- [Exercise aim]
The expected answer is the set of lines in the data below between the line holding "1. Content immediately" and the line holding "Another advataage is", inclusive, written out exactly.

BEGIN Data extracts

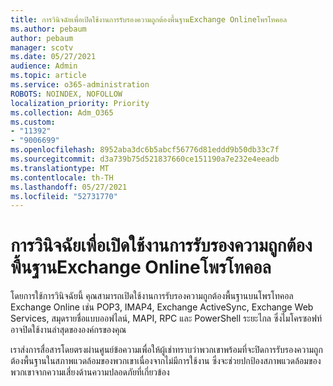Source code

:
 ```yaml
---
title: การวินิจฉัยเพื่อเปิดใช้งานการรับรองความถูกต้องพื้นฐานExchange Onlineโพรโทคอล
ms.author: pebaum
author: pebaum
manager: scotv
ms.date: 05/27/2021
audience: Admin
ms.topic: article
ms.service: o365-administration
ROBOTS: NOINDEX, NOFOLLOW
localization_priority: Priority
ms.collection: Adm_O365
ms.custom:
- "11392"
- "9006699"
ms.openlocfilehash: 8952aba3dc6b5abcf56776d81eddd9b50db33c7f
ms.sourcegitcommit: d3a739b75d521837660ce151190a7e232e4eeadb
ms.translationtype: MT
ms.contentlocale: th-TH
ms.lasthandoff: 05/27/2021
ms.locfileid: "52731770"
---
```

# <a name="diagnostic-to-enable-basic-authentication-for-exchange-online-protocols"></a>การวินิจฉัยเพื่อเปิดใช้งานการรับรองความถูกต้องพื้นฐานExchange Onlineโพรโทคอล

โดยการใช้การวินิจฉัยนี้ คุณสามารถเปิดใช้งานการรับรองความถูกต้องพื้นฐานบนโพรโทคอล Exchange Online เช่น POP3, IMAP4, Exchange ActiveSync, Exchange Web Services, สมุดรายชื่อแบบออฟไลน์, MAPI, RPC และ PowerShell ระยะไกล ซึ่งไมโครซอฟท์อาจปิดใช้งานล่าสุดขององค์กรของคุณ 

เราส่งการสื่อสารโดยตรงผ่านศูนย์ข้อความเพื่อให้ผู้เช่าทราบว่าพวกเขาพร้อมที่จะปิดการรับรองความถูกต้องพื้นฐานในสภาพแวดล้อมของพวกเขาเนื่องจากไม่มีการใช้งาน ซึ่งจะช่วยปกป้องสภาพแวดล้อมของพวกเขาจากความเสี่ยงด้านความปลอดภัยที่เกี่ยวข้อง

END Data extracts
BEGIN Data extracts

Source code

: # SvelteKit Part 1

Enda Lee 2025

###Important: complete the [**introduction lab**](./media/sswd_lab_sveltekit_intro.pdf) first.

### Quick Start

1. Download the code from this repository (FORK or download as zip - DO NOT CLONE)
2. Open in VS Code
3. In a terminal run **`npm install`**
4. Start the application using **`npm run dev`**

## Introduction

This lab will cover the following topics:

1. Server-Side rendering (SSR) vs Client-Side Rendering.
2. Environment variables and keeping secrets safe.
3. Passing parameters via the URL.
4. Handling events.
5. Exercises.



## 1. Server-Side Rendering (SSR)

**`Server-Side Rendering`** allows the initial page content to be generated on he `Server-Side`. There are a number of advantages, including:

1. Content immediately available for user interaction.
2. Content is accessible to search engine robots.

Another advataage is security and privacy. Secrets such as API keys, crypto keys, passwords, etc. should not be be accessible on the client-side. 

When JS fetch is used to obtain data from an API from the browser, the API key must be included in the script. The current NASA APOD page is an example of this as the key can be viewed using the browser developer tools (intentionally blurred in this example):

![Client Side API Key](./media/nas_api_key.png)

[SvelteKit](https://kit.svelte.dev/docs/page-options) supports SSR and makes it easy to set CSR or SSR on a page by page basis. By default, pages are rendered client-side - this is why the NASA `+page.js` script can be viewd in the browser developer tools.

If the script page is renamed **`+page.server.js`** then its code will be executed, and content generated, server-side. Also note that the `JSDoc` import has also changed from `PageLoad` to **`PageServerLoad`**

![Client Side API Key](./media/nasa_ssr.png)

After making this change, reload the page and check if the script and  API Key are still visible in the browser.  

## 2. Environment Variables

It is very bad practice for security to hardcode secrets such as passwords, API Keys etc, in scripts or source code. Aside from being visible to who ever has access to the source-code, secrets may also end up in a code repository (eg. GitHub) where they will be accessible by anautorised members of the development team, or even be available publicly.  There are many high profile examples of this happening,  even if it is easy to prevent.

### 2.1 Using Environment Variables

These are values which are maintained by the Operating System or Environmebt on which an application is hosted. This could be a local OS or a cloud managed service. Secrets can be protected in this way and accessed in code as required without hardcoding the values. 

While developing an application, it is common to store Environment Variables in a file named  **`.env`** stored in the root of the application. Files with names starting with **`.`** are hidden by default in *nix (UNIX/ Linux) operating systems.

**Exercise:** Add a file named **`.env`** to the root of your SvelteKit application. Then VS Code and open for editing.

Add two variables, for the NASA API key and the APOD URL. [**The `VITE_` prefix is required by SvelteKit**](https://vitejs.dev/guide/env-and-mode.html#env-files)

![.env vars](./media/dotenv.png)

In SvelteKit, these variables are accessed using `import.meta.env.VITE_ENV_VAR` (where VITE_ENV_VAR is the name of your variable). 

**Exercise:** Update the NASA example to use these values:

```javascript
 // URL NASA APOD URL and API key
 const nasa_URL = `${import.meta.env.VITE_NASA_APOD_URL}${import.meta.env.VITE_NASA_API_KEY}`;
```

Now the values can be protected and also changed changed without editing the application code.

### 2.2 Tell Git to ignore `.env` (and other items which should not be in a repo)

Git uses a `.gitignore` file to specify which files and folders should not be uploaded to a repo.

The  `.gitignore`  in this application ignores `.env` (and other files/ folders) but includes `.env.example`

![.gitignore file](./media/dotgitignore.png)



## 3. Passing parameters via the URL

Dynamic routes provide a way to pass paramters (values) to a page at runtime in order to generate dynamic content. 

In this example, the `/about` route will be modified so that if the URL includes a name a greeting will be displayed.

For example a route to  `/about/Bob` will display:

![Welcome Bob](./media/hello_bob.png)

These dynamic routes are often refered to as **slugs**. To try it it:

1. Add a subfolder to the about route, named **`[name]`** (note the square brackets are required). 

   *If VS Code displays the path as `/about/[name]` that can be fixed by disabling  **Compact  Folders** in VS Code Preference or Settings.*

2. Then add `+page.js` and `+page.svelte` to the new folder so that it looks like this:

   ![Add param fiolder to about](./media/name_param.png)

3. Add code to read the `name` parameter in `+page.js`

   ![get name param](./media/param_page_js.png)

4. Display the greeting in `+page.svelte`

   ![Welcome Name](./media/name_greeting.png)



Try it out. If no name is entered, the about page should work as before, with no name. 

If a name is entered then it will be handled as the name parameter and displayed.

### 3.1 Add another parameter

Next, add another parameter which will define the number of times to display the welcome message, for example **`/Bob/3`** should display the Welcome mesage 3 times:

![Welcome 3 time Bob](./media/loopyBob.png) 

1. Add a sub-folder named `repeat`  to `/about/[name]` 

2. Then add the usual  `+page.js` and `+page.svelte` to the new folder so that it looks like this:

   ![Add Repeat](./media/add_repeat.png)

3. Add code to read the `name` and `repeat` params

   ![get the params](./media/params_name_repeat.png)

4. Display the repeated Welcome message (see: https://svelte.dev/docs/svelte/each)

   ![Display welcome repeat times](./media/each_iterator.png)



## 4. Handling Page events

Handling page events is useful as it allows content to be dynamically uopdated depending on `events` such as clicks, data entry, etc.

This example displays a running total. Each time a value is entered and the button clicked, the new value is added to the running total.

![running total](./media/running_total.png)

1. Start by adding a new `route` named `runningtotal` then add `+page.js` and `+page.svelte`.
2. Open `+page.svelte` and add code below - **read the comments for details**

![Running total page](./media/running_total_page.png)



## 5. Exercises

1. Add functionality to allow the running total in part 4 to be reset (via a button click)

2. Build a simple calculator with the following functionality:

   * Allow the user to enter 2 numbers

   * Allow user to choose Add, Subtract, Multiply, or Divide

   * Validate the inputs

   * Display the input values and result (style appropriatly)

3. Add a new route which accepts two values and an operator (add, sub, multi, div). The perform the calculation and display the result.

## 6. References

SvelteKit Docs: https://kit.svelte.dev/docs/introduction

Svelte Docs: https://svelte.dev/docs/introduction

END Data extracts

- [Output of the exercise]
1. Content immediately available for user interaction.
2. Content is accessible to search engine robots.

Another advataage is security and privacy. Secrets such as API keys, crypto keys, passwords, etc. should not be be accessible on the client-side. 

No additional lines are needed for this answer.